- **WHAT THE EXERCISE ASKS**
Extract the full set of records, then give each one again exactly.
(RECORDS SUPPLIED)
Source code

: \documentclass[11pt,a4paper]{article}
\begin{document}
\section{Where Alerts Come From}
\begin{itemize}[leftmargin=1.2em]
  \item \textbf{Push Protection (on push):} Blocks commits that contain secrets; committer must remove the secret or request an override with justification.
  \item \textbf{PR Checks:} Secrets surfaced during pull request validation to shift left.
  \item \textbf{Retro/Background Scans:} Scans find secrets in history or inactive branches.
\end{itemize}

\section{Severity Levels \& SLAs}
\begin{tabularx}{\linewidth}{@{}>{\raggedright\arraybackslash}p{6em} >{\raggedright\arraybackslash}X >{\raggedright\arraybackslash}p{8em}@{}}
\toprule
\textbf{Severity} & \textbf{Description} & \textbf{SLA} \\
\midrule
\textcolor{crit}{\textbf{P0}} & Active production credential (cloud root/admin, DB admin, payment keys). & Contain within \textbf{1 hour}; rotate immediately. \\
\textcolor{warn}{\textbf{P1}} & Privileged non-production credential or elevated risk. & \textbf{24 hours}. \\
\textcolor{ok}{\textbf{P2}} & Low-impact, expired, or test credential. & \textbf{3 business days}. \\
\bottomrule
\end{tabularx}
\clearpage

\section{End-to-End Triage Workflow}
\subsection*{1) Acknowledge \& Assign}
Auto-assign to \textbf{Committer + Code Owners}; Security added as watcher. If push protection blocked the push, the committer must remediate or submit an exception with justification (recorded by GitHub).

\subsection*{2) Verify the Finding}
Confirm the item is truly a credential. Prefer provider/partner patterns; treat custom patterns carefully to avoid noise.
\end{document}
(End RECORDS SUPPLIED)
- **EXERCISE RESULT**
Source code

: \documentclass[11pt,a4paper]{article}
\begin{document}
\section{Where Alerts Come From}
\begin{itemize}[leftmargin=1.2em]
  \item \textbf{Push Protection (on push):} Blocks commits that contain secrets; committer must remove the secret or request an override with justification.
  \item \textbf{PR Checks:} Secrets surfaced during pull request validation to shift left.
  \item \textbf{Retro/Background Scans:} Scans find secrets in history or inactive branches.
\end{itemize}

\section{Severity Levels \& SLAs}
\begin{tabularx}{\linewidth}{@{}>{\raggedright\arraybackslash}p{6em} >{\raggedright\arraybackslash}X >{\raggedright\arraybackslash}p{8em}@{}}
\toprule
\textbf{Severity} & \textbf{Description} & \textbf{SLA} \\
\midrule
\textcolor{crit}{\textbf{P0}} & Active production credential (cloud root/admin, DB admin, payment keys). & Contain within \textbf{1 hour}; rotate immediately. \\
\textcolor{warn}{\textbf{P1}} & Privileged non-production credential or elevated risk. & \textbf{24 hours}. \\
\textcolor{ok}{\textbf{P2}} & Low-impact, expired, or test credential. & \textbf{3 business days}. \\
\bottomrule
\end{tabularx}
\clearpage

\section{End-to-End Triage Workflow}
\subsection*{1) Acknowledge \& Assign}
Auto-assign to \textbf{Committer + Code Owners}; Security added as watcher. If push protection blocked the push, the committer must remediate or submit an exception with justification (recorded by GitHub).

\subsection*{2) Verify the Finding}
Confirm the item is truly a credential. Prefer provider/partner patterns; treat custom patterns carefully to avoid noise.
\end{document}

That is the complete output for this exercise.